* **TASK PROMPT**
How many lines in the data below include the word "arbitrary"? State the number alone.

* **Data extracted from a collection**
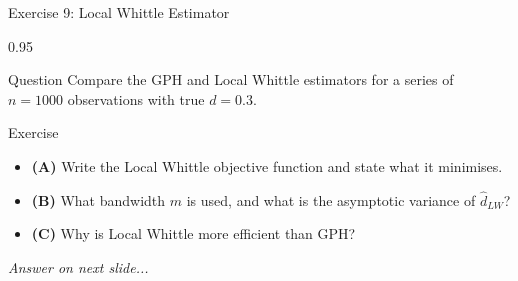 \documentclass[9pt, aspectratio=169, t]{beamer}
\begin{document}
\begin{frame}{Exercise 9: Local Whittle Estimator}
    \begin{cminipage}{0.95\textwidth}
    \begin{alertblock}{Question}
        Compare the GPH and Local Whittle estimators for a series of $n = 1000$ observations with true $d = 0.3$.
    \end{alertblock}

    \vspace{0.2cm}

    \begin{block}{Exercise}
        \begin{itemize}\setlength{\itemsep}{3pt}
            \item \textcolor{MainBlue}{\textbf{(A)}} Write the Local Whittle objective function and state what it minimises.
            \item \textcolor{MainBlue}{\textbf{(B)}} What bandwidth $m$ is used, and what is the asymptotic variance of $\hat{d}_{LW}$?
            \item \textcolor{MainBlue}{\textbf{(C)}} Why is Local Whittle more efficient than GPH?
        \end{itemize}
    \end{block}

    \vspace{0.3cm}

    \begin{center}
        \textit{Answer on next slide...}
    \end{center}
    \end{cminipage}
\end{frame}
\end{document}
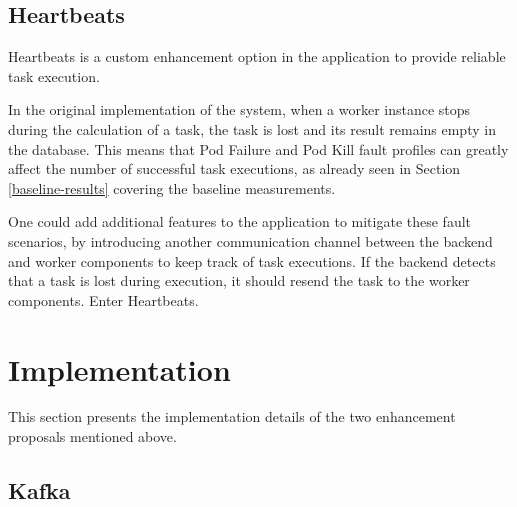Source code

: \subsection{Heartbeats}

Heartbeats is a custom enhancement option in the application to provide reliable task execution.

In the original implementation of the system, when a worker instance stops during the calculation of a task, the task is lost and its result remains empty in the database. This means that Pod Failure and Pod Kill fault profiles can greatly affect the number of successful task executions, as already seen in Section \ref{baseline-results} covering the baseline measurements.

One could add additional features to the application to mitigate these fault scenarios, by introducing another communication channel between the backend and worker components to keep track of task executions. If the backend detects that a task is lost during execution, it should resend the task to the worker components. Enter Heartbeats.

\section{Implementation}

This section presents the implementation details of the two enhancement proposals mentioned above.

\subsection{Kafka}


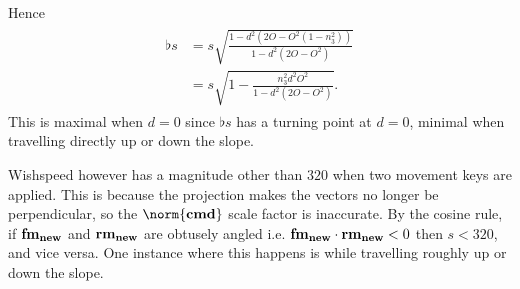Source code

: Hence
\begin{gather}
\begin{aligned}
\label{eq:slope_fm_flat_s}
\flat{s} &= s \sqrt{\frac{1 - d^2 \left(2O - O^2 \left(1 - n_3^2 \right) \right)}{1 - d^2 \left(2O - O^2 \right)}}\\
&= s \sqrt{1 - \frac{n_3^2 d^2 O^2}{1 - d^2 \left(2O - O^2 \right)}}.
\end{aligned}
\end{gather}
This is maximal when $d = 0$ since $\flat{s}$ has a turning point at $d = 0$, minimal when travelling directly up or down the slope.

Wishspeed however has a magnitude other than $320$ when two movement keys are applied. This is because the projection makes the vectors no longer be perpendicular, so the $\norm{\tvec{\cmd}}$ scale factor is inaccurate. By the cosine rule, if $\boldsymbol{\operatorname{fm}_{\operatorname{new}}}$ and $\boldsymbol{\operatorname{rm}_{\operatorname{new}}}$ are obtusely angled i.e. $\boldsymbol{\operatorname{fm}_{\operatorname{new}}}\cdot \boldsymbol{\operatorname{rm}_{\operatorname{new}}} < 0$ then $s < 320$, and vice versa. One instance where this happens is while travelling roughly up or down the slope.

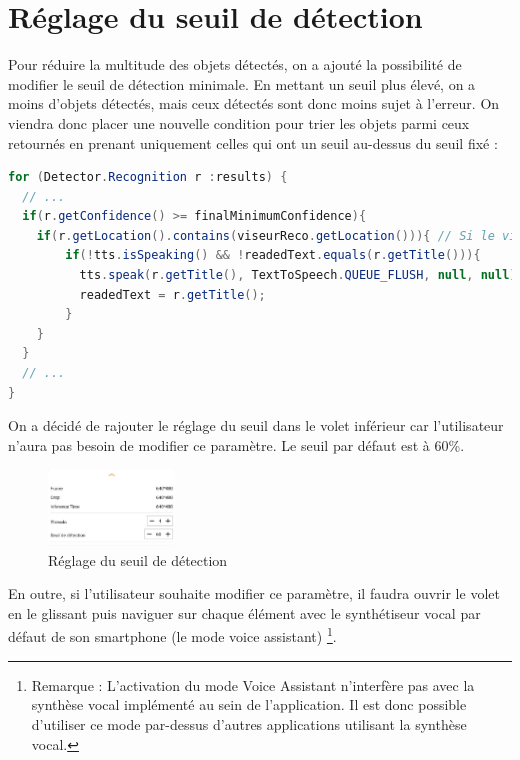 \documentclass[UTF8]{EPURapport}
\begin{document}

\section{Réglage du seuil de détection}

Pour réduire la multitude des objets détectés, on a ajouté la possibilité de modifier le seuil de détection minimale. En mettant un seuil plus élevé, on a moins d'objets détectés, mais ceux détectés sont donc moins sujet à l'erreur. On viendra donc placer une nouvelle condition pour trier les objets parmi ceux retournés en prenant uniquement celles qui ont un seuil au-dessus du seuil fixé :\\

\begin{lstlisting}[language=Java]
for (Detector.Recognition r :results) {
  // ...
  if(r.getConfidence() >= finalMinimumConfidence){
  	if(r.getLocation().contains(viseurReco.getLocation())){ // Si le viseur est dans l'objet detecte
	    if(!tts.isSpeaking() && !readedText.equals(r.getTitle())){
	      tts.speak(r.getTitle(), TextToSpeech.QUEUE_FLUSH, null, null);
	      readedText = r.getTitle();
	    }
    }
  }
  // ...
}
\end{lstlisting}

On a décidé de rajouter le réglage du seuil dans le volet inférieur car l'utilisateur n'aura pas besoin de modifier ce paramètre. Le seuil par défaut est à 60\%.\\

\begin{figure}[h!]
\centering
  \includegraphics[width=0.3\textwidth]{images/seuil.JPG}
  \caption{Réglage du seuil de détection}
  \label{fig:seuil}
\end{figure}

En outre, si l'utilisateur souhaite modifier ce paramètre, il faudra ouvrir le volet en le glissant puis naviguer sur chaque élément avec le synthétiseur vocal par défaut de son smartphone (le mode voice assistant) \footnote{Remarque : L'activation du mode Voice Assistant n'interfère pas avec la synthèse vocal implémenté au sein de l'application. Il est donc possible d'utiliser ce mode par-dessus d'autres applications utilisant la synthèse vocal.}.
\end{document}
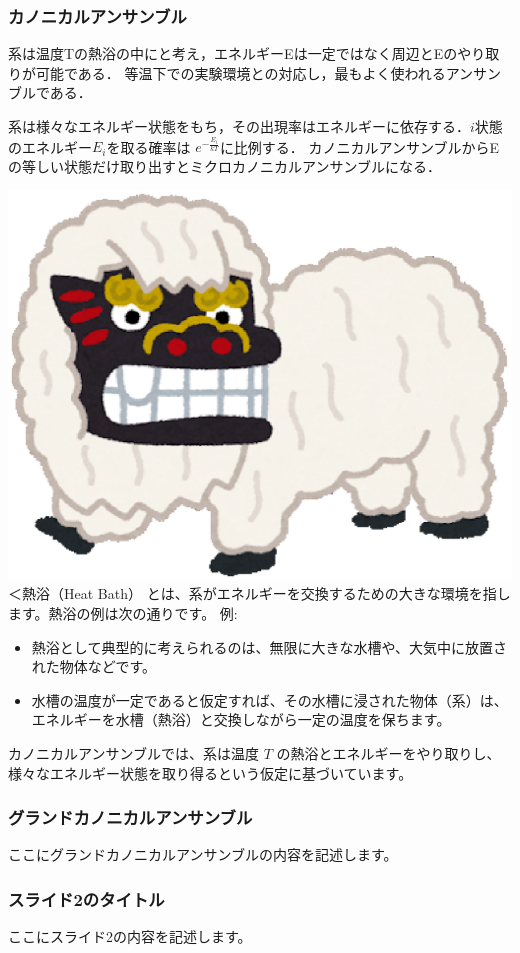 \documentclass{beamer}
\newcommand{\shishimai}[1][0.1\textwidth]{%
  \includegraphics[width=#1 cm]{fig/okinawa_shishimai.eps}
}
\begin{document}
\begin{frame}
  \frametitle{カノニカルアンサンブル}
  系は温度Tの熱浴の中にと考え，エネルギーEは一定ではなく周辺とEのやり取りが可能である．
  等温下での実験環境との対応し，最もよく使われるアンサンブルである．

  系は様々なエネルギー状態をもち，その出現率はエネルギーに依存する．$i$状態のエネルギー$E_i$を取る確率は
  $ e^{-\frac{E_i}{kT}} $に比例する．
  \newline
  カノニカルアンサンブルからEの等しい状態だけ取り出すとミクロカノニカルアンサンブルになる．

  \shishimai[1]＜熱浴（Heat Bath） とは、系がエネルギーを交換するための大きな環境を指します。熱浴の例は次の通りです。
  例:
  \begin{itemize}
      \item 熱浴として典型的に考えられるのは、無限に大きな水槽や、大気中に放置された物体などです。
      \item 水槽の温度が一定であると仮定すれば、その水槽に浸された物体（系）は、エネルギーを水槽（熱浴）と交換しながら一定の温度を保ちます。
  \end{itemize}
  カノニカルアンサンブルでは、系は温度 \( T \) の熱浴とエネルギーをやり取りし、様々なエネルギー状態を取り得るという仮定に基づいています。

\end{frame}

\begin{frame}
  \frametitle{グランドカノニカルアンサンブル}
  ここにグランドカノニカルアンサンブルの内容を記述します。
\end{frame}

\begin{frame}
  \frametitle{スライド2のタイトル}
  ここにスライド2の内容を記述します。
\end{frame}
\end{document}
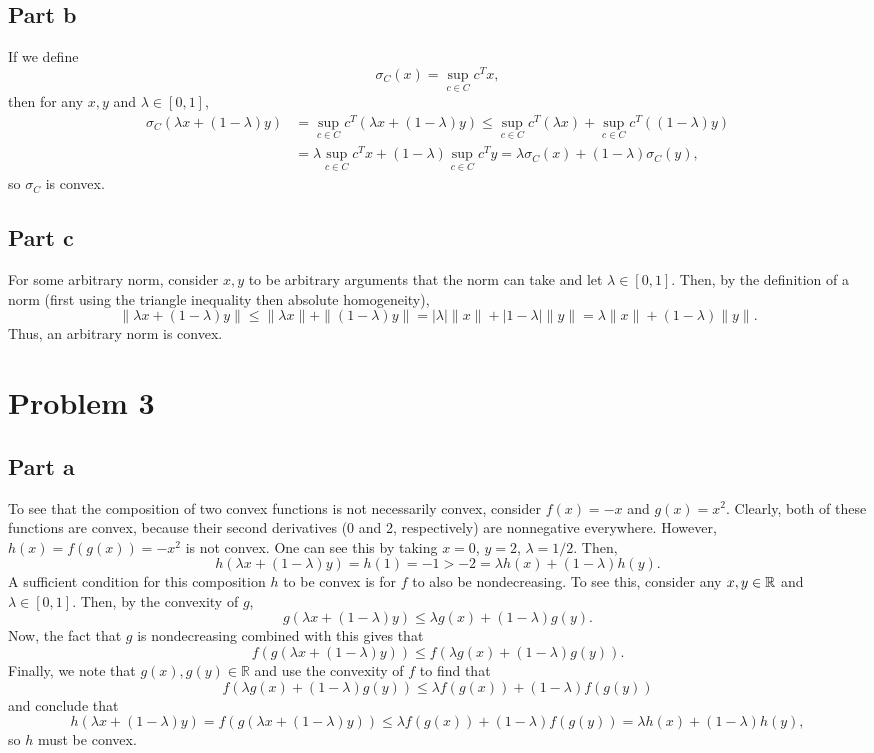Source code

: \documentclass{article}
\begin{document}
\subsection{Part b}
If we define 
\[
\sigma_C(x) = \sup_{c \in C} c^Tx,
\]
then for any $x,y$ and $\lambda\in[0,1]$, 
\begin{align*}
  \sigma_C(\lambda x+(1-\lambda)y)&= \sup_{c \in C} c^T(\lambda x+(1-\lambda)y)\leq\sup_{c \in C} c^T(\lambda x)+\sup_{c \in C} c^T((1-\lambda) y)\\&=
  \lambda\sup_{c \in C} c^Tx+(1-\lambda)\sup_{c \in C} c^Ty=\lambda\sigma_C(x)+(1-\lambda)\sigma_C(y),
\end{align*}
so $\sigma_C$ is convex.

\subsection{Part c}
For some arbitrary norm, consider $x,y$ to be arbitrary arguments that the norm can take and let $\lambda\in[0,1]$. Then, by the definition of a norm (first using the triangle inequality then absolute homogeneity),
\[
\|\lambda x+(1-\lambda)y\|\leq\|\lambda x\|+\|(1-\lambda)y\|=|\lambda|\|x\|+|1-\lambda|\|y\|=\lambda\|x\|+(1-\lambda)\|y\|.
\]
Thus, an arbitrary norm is convex. 

\section{Problem 3} 
\subsection{Part a}
To see that the composition of two convex functions is not necessarily convex, consider $f(x)=-x$ and $g(x)=x^2$. Clearly, both of these functions are convex, because their second derivatives (0 and 2, respectively) are nonnegative everywhere. However, $h(x)=f(g(x))=-x^2$ is not convex. One can see this by taking $x=0$, $y=2$, $\lambda=1/2$. Then,
\[
h(\lambda x+(1-\lambda)y)=h(1)=-1>-2=\lambda h(x)+(1-\lambda)h(y).
\]
A sufficient condition for this composition $h$ to be convex is for $f$ to also be nondecreasing. To see this, consider any $x,y\in\mathbb{R}$ and $\lambda\in[0,1]$. Then, by the convexity of $g$, 
\[
g(\lambda x+(1-\lambda)y)\leq\lambda g(x)+(1-\lambda)g(y).
\]
Now, the fact that $g$ is nondecreasing combined with this gives that 
\[
f(g(\lambda x+(1-\lambda)y))\leq f(\lambda g(x)+(1-\lambda)g(y)).
\]
Finally, we note that $g(x),g(y)\in\mathbb{R}$ and use the convexity of $f$ to find that 
\[
f(\lambda g(x)+(1-\lambda)g(y))\leq \lambda f(g(x))+(1-\lambda)f(g(y))
\]
and conclude that 
\[
h(\lambda x+(1-\lambda)y)=f(g(\lambda x+(1-\lambda)y))\leq \lambda f(g(x))+(1-\lambda)f(g(y))=\lambda h(x)+(1-\lambda)h(y),
\]
so $h$ must be convex.
\end{document}
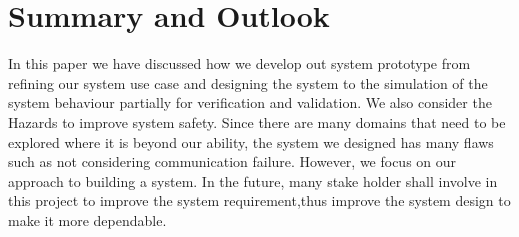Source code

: \section{Summary and Outlook}
\label{sec:summary_and_outlook} 

In this paper we have discussed how we develop out system prototype from refining our system use case and  designing the system to the simulation of the system behaviour partially for verification and validation. We also consider the Hazards to improve system safety. Since there are many domains that need to be explored where it is beyond our ability, the system we designed has many flaws such as not considering communication failure. However, we focus on our approach to building a system. In the future, many stake holder shall involve in this project to improve the system requirement,thus improve the system design to make it more dependable.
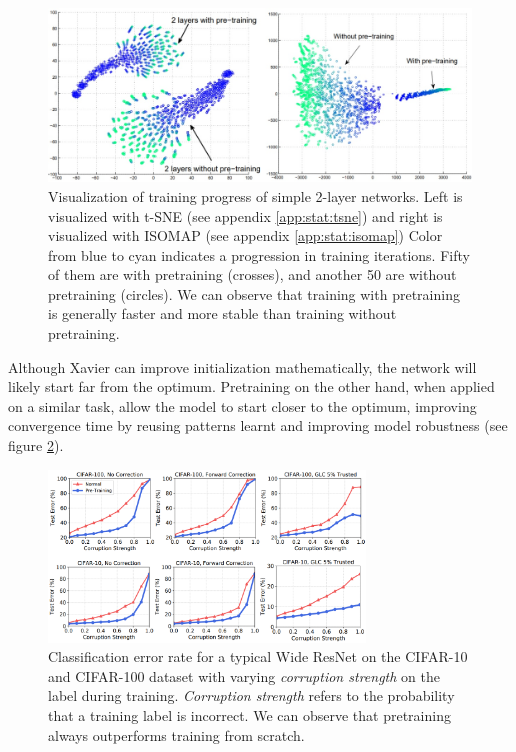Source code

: \begin{figure}
    \centering
    \includegraphics[width=1\textwidth]{images/introduction/pretrain_vis.jpg}
    \caption[Visualization of training progress of simple 2-layer networks.]{Visualization of training progress of simple 2-layer networks. Left is visualized with t-SNE (see appendix \ref{app:stat:tsne}) and right is visualized with ISOMAP (see appendix \ref{app:stat:isomap}) Color from blue to cyan indicates a progression in training iterations. Fifty of them are with pretraining (crosses), and another 50 are without pretraining (circles). We can observe that training with pretraining is generally faster and more stable than training without pretraining.\cite{erhanWhyDoesUnsupervised}} 
    \label{fig:pretrain_tsne}
\end{figure}

Although Xavier can improve initialization mathematically, the network will likely start far from the optimum. Pretraining on the other hand, when applied on a similar task, allow the model to start closer to the optimum, improving convergence time by reusing patterns learnt and improving model robustness\cite{hendrycksUsingPreTrainingCan2019} (see figure \ref{fig:pretrain_robustness}).


\begin{figure}
    \centering
    \includegraphics[width=0.75\textwidth]{images/introduction/pretrain_robustness.png}
    \caption[Classification error rate for a typical Wide ResNet\cite{zagoruykoWideResidualNetworks2017} on the CIFAR-10 and CIFAR-100 dataset with varying \textit{corruption strength} on the label during training.]{Classification error rate for a typical Wide ResNet\cite{zagoruykoWideResidualNetworks2017} on the CIFAR-10 and CIFAR-100 dataset with varying \textit{corruption strength} on the label during training. \textit{Corruption strength} refers to the probability that a training label is incorrect. We can observe that pretraining always outperforms training from scratch.} 
    \label{fig:pretrain_robustness}
\end{figure}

* **EXPECTED ANSWER**
2